Stored data entries

━━━━━━━━━━━━━━━━━━━━━━━━━━━━━━

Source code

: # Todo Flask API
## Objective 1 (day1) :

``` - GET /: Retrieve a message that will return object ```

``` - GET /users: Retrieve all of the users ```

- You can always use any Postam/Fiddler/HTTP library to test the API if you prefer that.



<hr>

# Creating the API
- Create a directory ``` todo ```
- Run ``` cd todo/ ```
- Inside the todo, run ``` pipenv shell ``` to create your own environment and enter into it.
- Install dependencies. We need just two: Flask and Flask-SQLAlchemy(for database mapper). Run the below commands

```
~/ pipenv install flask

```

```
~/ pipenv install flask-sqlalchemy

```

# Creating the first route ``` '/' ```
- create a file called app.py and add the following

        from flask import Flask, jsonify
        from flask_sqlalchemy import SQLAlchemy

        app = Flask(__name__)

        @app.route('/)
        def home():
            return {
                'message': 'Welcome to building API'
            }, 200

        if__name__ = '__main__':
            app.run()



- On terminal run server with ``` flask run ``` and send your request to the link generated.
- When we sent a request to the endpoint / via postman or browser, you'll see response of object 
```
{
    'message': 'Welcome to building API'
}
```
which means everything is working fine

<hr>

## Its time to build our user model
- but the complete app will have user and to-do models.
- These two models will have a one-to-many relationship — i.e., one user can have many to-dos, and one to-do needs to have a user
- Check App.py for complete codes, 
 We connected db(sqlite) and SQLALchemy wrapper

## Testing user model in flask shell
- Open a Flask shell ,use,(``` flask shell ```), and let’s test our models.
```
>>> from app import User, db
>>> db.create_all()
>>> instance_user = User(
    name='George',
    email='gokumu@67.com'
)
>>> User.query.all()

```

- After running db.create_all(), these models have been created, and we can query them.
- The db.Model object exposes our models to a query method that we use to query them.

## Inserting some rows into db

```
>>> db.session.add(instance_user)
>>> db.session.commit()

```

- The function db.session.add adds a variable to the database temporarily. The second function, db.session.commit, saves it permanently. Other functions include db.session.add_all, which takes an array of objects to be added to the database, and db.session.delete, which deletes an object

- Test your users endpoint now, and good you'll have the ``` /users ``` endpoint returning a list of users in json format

━━━━━━━━━━━━━━━━━━━━━━━━━━━━━━

WORK ITEM ->
Within the records, tally every line that contains the word "commit". Only the resulting number should be given.

EXERCISE RESULT ->
2